Using Data Transformation Operators with Source and Target Operators

Purpose

This tutorial shows you how to create mappings using the different data transformation operators with source and target operators.

Time to Complete

Approximately 1 hour

Topics

This tutorial covers the following topics:

	Overview
	Prerequisites
	Using Join, Sequence, and Transformation Operators in a Mapping
	Loading Data into a Dimension From an External Table
	Using the Pivot and the Unpivot Operator
	Examining Different Operators in Mappings
	Summary

Viewing Screenshots

Place the cursor over this icon to load and view all the screenshots for this tutorial. (Caution: This action loads all screenshots simultaneously, so response time may be slow depending on your Internet connection.)
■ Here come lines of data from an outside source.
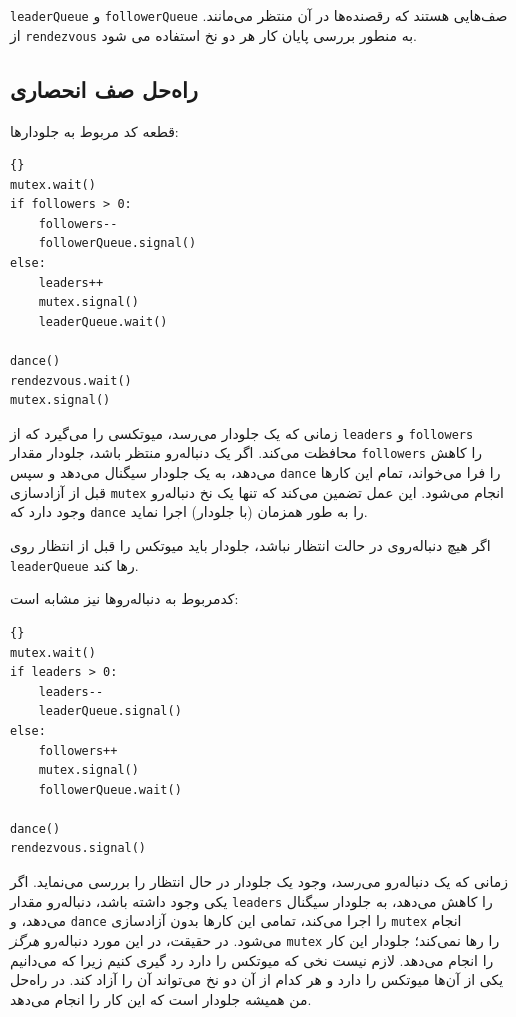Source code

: \documentclass{book}
\newcommand{\clearemptydoublepage}{}%
\begin{document}
    \texttt{leaderQueue} و \texttt{followerQueue}
صف‌هایی هستند که رقصنده‌ها در آن  منتظر می‌مانند. 
    از \texttt{rendezvous}
    به منطور بررسی پایان کار هر دو نخ استفاده می شود. 

\clearemptydoublepage
\subsection {راه‌حل صف انحصاری}

    قطعه کد مربوط به جلو‌دارها:

\begin{latin}
\begin{lstlisting}[title=\rl{راه‌حل صف (جلودارها)}]{}
mutex.wait()
if followers > 0:
    followers--
    followerQueue.signal()
else:
    leaders++
    mutex.signal()
    leaderQueue.wait()    

dance()
rendezvous.wait()
mutex.signal()	
\end{lstlisting}
\end{latin}

    زمانی که یک جلو‌دار می‌رسد، میوتکسی را می‌گیرد که از \texttt{leaders} و \texttt{followers} محافظت می‌کند.
    اگر یک دنباله‌رو منتظر باشد، جلو‌دار مقدار {\tt followers} را کاهش می‌دهد،  به یک جلو‌دار سیگنال می‌دهد و سپس {\tt dance} را فرا می‌خواند، 
    تمام این‌ کارها  قبل از آزادسازی \texttt{mutex} انجام می‌شود. 
    این عمل تضمین می‌کند که تنها یک نخ دنباله‌رو وجود دارد که \texttt{dance} را به طور همزمان (با جلودار) اجرا نماید. 
    
    اگر هیچ دنباله‌روی در حالت انتظار نباشد، جلو‌دار باید میوتکس را قبل از انتظار روی \texttt{leaderQueue} رها کند. 

    کدمربوط به دنباله‌روها نیز مشابه است:

\begin{latin}
\begin{lstlisting}[title=\rl{راه‌حل صف (دنباله‌روها)}]{}
mutex.wait()
if leaders > 0:
    leaders--
    leaderQueue.signal()
else:
    followers++
    mutex.signal()
    followerQueue.wait()    

dance()
rendezvous.signal()
\end{lstlisting}
\end{latin}
    زمانی که یک دنباله‌رو می‌رسد، وجود یک جلودار در حال انتظار را بررسی می‌نماید. 
    اگر یکی وجود داشته باشد، دنباله‌رو مقدار {\tt leaders} را کاهش می‌دهد، به جلودار سیگنال می‌دهد، و {\tt dance} را اجرا می‌کند، 
    تمامی این‌ کارها بدون آزادسازی \texttt{mutex} انجام می‌شود. 
    در حقیقت، در این مورد دنباله‌رو {\em هرگز} {\tt mutex} را رها نمی‌کند؛‌ جلودار این کار را انجام می‌دهد. 
    لازم نیست نخی که میوتکس را دارد رد گیری کنیم زیرا که می‌دانیم یکی از آن‌ها میوتکس را دارد و هر کدام از آن دو نخ می‌تواند آن را آزاد کند. 
    در راه‌حل من همیشه جلودار است که این کار را انجام می‌دهد. 
    
\end{document}
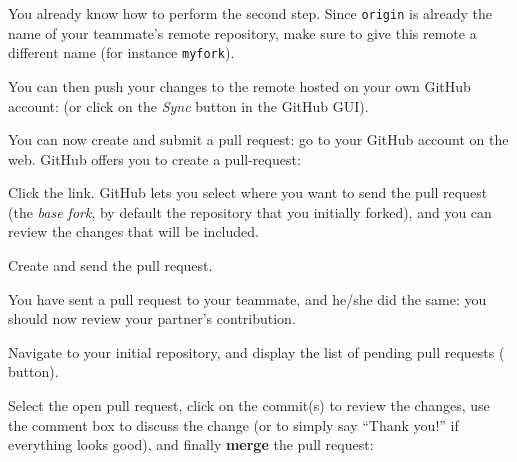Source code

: \documentclass{instructions}
\begin{document}
You already know how to perform the second step. Since \texttt{origin} is
already the name of your teammate's remote repository, make sure to give this
remote a different name (for instance \texttt{myfork}).



You can then push your changes to the remote hosted on your own GitHub account:
 (or click on the \emph{Sync} button in the GitHub GUI).

You can now create and submit a pull request: go to your GitHub account on the
web. GitHub offers you to create a pull-request:

\begin{center}
\end{center}

Click the link. GitHub lets you select where you want to send the pull request
(the \emph{base fork}, by default the repository that you initially forked), and
you can review the changes that will be included.


\begin{center}
\end{center}

Create and send the pull request.


You have sent a pull request to your teammate, and he/she did the same: you
should now review your partner's contribution.

Navigate to your initial repository, and display the list of pending pull
requests (
button).

Select the open pull request, click on the commit(s) to review the changes, use the
comment box to discuss the change (or to simply say ``Thank you!'' if everything
looks good), and finally \textbf{merge} the pull request:
\end{document}
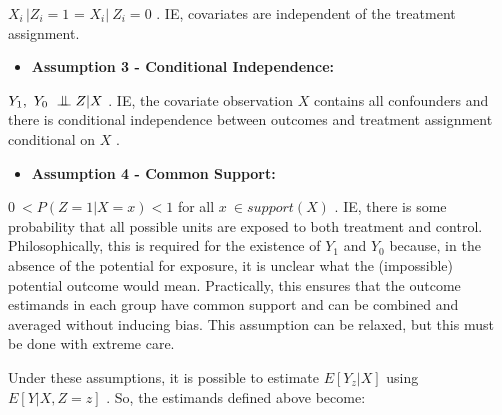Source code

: \documentclass[../main.tex]{subfiles}
\begin{document}
\begin{adjustwidth}{0.5in}{0.0in}
\( X_{i~}  \vert  Z_{i}=1 \) \textbf{ }=  \( X_{i}  \vert ~Z_{i}=0 \) . IE, covariates are independent of the treatment assignment.\par
\end{adjustwidth}

\vspace{\baselineskip}
\begin{itemize}
    \item \textbf{Assumption 3 - Conditional Independence:}
\end{itemize}\par

\begin{adjustwidth}{0.5in}{0.0in}
 \( Y_{1},~Y_{0} ~ \bigCI Z  \vert  X \) . IE, the covariate observation  \( X \) contains all confounders and there is conditional independence between outcomes and treatment assignment conditional on  \( X \) .\par

\end{adjustwidth}


\vspace{\baselineskip}
\begin{itemize}
    \item \textbf{Assumption 4 - Common Support:}
\end{itemize}\par

\begin{adjustwidth}{0.5in}{0.0in}
 \( 0~< P \left( Z=1   \vert  X = x \right)  < 1 \) for all  \( x~ \in support \left( X \right)  \) . IE, there is some probability that all possible units are exposed to both treatment and control. Philosophically, this is required for the existence of  \( Y_{1} \) and  \( Y_{0} \) because, in the absence of the potential for exposure, it is unclear what the (impossible) potential outcome would mean. Practically, this ensures that the outcome estimands in each group have common support and can be combined and averaged without inducing bias. This assumption can be relaxed, but this must be done with extreme care.\par

\end{adjustwidth}


\vspace{\baselineskip}
Under these assumptions, it is possible to estimate  \( E \left[ Y_{z}  \vert  X \right]  \) using  \( E \left[ Y  \vert  X, Z=z \right]  \) . So, the estimands defined above become:\par
\end{document}
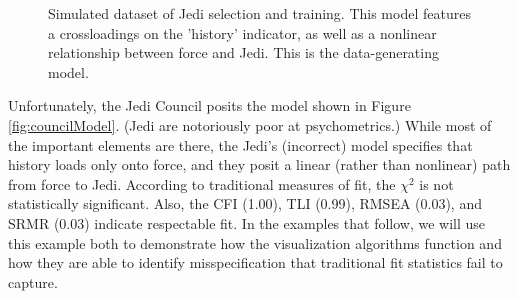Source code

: \documentclass[
  english,
  doc]{apa6}
\begin{document}
\begin{figure}
\begin{center}
\caption{Simulated dataset of Jedi selection and training. This model features a crossloadings on the 'history' indicator, as well as a nonlinear relationship between force and Jedi. This is the data-generating model.}
\label{fig:force}
\end{center}
\end{figure}

Unfortunately, the Jedi Council posits the model shown in Figure \ref{fig:councilModel}. (Jedi are notoriously poor at psychometrics.) While most of the important elements are there, the Jedi's (incorrect) model specifies that history loads only onto force, and they posit a linear (rather than nonlinear) path from force to Jedi. According to traditional measures of fit, the \(\chi^2\) is not statistically significant. Also, the CFI (1.00), TLI (0.99), RMSEA (0.03), and SRMR (0.03) indicate respectable fit. In the examples that follow, we will use this example both to demonstrate how the visualization algorithms function and how they are able to identify misspecification that traditional fit statistics fail to capture.
\end{document}
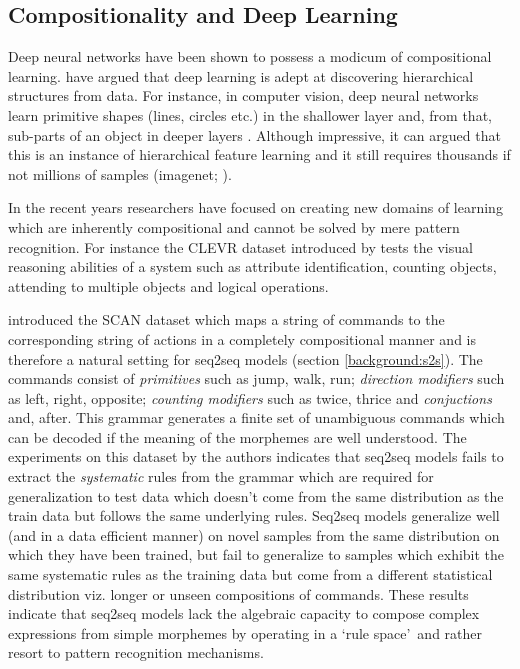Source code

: 
\subsection{Compositionality and Deep Learning}
Deep neural networks have been shown to possess a modicum of compositional learning. \cite{LeCun2015} have argued that deep learning is adept at discovering hierarchical structures from data. For instance, in computer vision, deep neural networks learn primitive shapes (lines, circles etc.) in the shallower layer and, from that, sub-parts of an object in deeper layers \citep{Zeiler2014}. Although impressive, it can argued that this is an instance of hierarchical feature learning and it still requires thousands if not millions of samples (imagenet; \citep{Deng2009}).

In the recent years researchers have focused on creating new domains of learning which are inherently compositional and cannot be solved by mere pattern recognition. For instance the CLEVR dataset introduced by \cite{Johnson2017} tests the visual reasoning abilities of a system such as attribute identification, counting objects, attending to multiple objects and logical operations. 


\cite{Lake2017} introduced the SCAN dataset which maps a string of commands to the corresponding string of actions in a completely compositional manner and is therefore a natural setting for seq2seq models (section \ref{background:s2s}). The commands consist of \textit{primitives} such as jump, walk, run; \textit{direction modifiers} such as left, right, opposite; \textit{counting modifiers} such as twice, thrice and \textit{conjuctions} and, after. This grammar generates a finite set of unambiguous commands which can be decoded if the meaning of the morphemes are well understood. The experiments on this dataset by the authors indicates that seq2seq models fails to extract the \textit{systematic} rules from the grammar which are required for generalization to test data which doesn't come from the same distribution as the train data but follows the same underlying rules. Seq2seq models generalize well (and in a data efficient manner) on novel samples from the same distribution on which they have been trained, but fail to generalize to samples which exhibit the same systematic rules as the training data but come from a different statistical distribution viz. longer or unseen compositions of commands. These results indicate that seq2seq models lack the algebraic capacity to compose complex expressions from simple morphemes by operating in a \lq rule space{}\rq\ and rather resort to pattern recognition mechanisms.

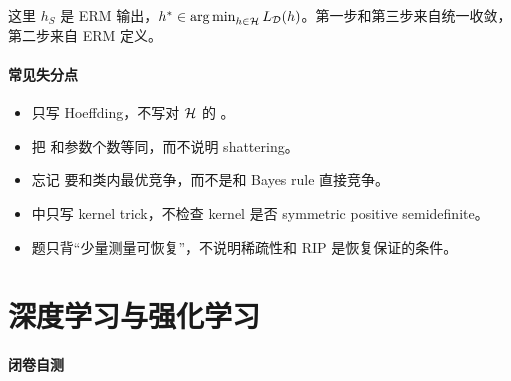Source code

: 这里 \(h_S\) 是 ERM 输出，\(h^*\in\argmin_{h\in\Hcal}L_{\Dcal}(h)\)。第一步和第三步来自统一收敛，第二步来自 ERM 定义。

\paragraph{常见失分点}

\begin{itemize}
  \item 只写 Hoeffding，不写对 \(\Hcal\) 的 。
  \item 把 和参数个数等同，而不说明 shattering。
  \item 忘记 要和类内最优竞争，而不是和 Bayes rule 直接竞争。
  \item {}中只写 kernel trick，不检查 kernel 是否 symmetric positive semidefinite。
  \item {}题只背“少量测量可恢复”，不说明稀疏性和 RIP 是恢复保证的条件。
\end{itemize}

\section{深度学习与强化学习}


\paragraph{闭卷自测}

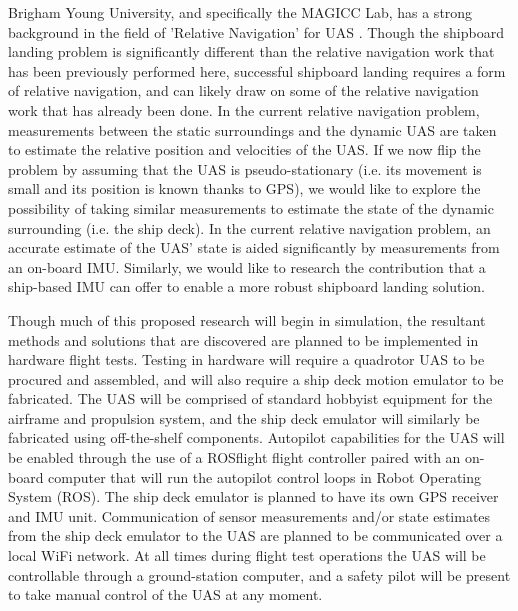\documentclass[12pt, letterpaper]{article}
\begin{document}
Brigham Young University, and specifically the MAGICC Lab, has a strong background in the field of 'Relative Navigation' for UAS \cite{Leishman2013}.  Though the shipboard landing problem is significantly different than the relative navigation work that has been previously performed here, successful shipboard landing requires a form of relative navigation, and can likely draw on some of the relative navigation work that has already been done.  In the current relative navigation problem, measurements between the static surroundings and the dynamic UAS are taken to estimate the relative position and velocities of the UAS.  If we now flip the problem by assuming that the UAS is pseudo-stationary (i.e. its movement is small and its position is known thanks to GPS), we would like to explore the possibility of taking similar measurements to estimate the state of the dynamic surrounding (i.e. the ship deck). In the current relative navigation problem, an accurate estimate of the UAS' state is aided significantly by measurements from an on-board IMU. Similarly, we would like to research the contribution that a ship-based IMU can offer to enable a more robust shipboard landing solution.

Though much of this proposed research will begin in simulation, the resultant methods and solutions that are discovered are planned to be implemented in hardware flight tests.  Testing in hardware will require a quadrotor UAS to be procured and assembled, and will also require a ship deck motion emulator to be fabricated.  The UAS will be comprised of standard hobbyist equipment for the airframe and propulsion system, and the ship deck emulator will similarly be fabricated using off-the-shelf components.  Autopilot capabilities for the UAS will be enabled through the use of a ROSflight flight controller paired with an on-board computer that will run the autopilot control loops in Robot Operating System (ROS).  The ship deck emulator is planned to have its own GPS receiver and IMU unit.  Communication of sensor measurements and/or state estimates from the ship deck emulator to the UAS are planned to be communicated over a local WiFi network.  At all times during flight test operations the UAS will be controllable through a ground-station computer, and a safety pilot will be present to take manual control of the UAS at any moment.  
\end{document}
Note: Alternatively, you can place the cursor over each individual icon in the following steps to load and view only the screenshot associated with that step.

Overview

Mappings are a visual representation of operations that extract data from sources, transform it, and load it into targets. Mappings define the flow of the data and the operations performed on the data.

The design elements in a mapping are the operators. You use operators to represent sources and targets in the data flow. You also use operators to define how to transform the data from source to target.

This tutorial focuses on some of the transformation operators that you can use in combination with source and target operators.

Note: The focus of this tutorial is only on the design of the mappings and does not show how to deploy the mappings and execute them. You work only at the design metadata level.

Back to Topic List

Prerequisites

Before starting this tutorial, you should:

1.	Have completed the tutorial titled, Handling Flat File and COBOL Copybook Sources in Mappings.
2.	Have logged into the Design Center as "etl_owner/etl_owner"

Back to Topic List

Using Join, Sequence, and Transformation Operators in a Mapping

The mapping that you create in this topic uses a join operator to consolidate data from two staging tables, Stg_Countries_Rec and Stg_Regions_Rec(created in the "Handling Flat File and COBOL Copybook Sources in Mappings" tutorial). The target table is the Geography table in the enterprise model warehouse module. You add a primary key column, Country_WH_ID, and connect a sequence generator to make those column serve as a surrogate key. You also add a sysdate transformation to populate the Load_Date column.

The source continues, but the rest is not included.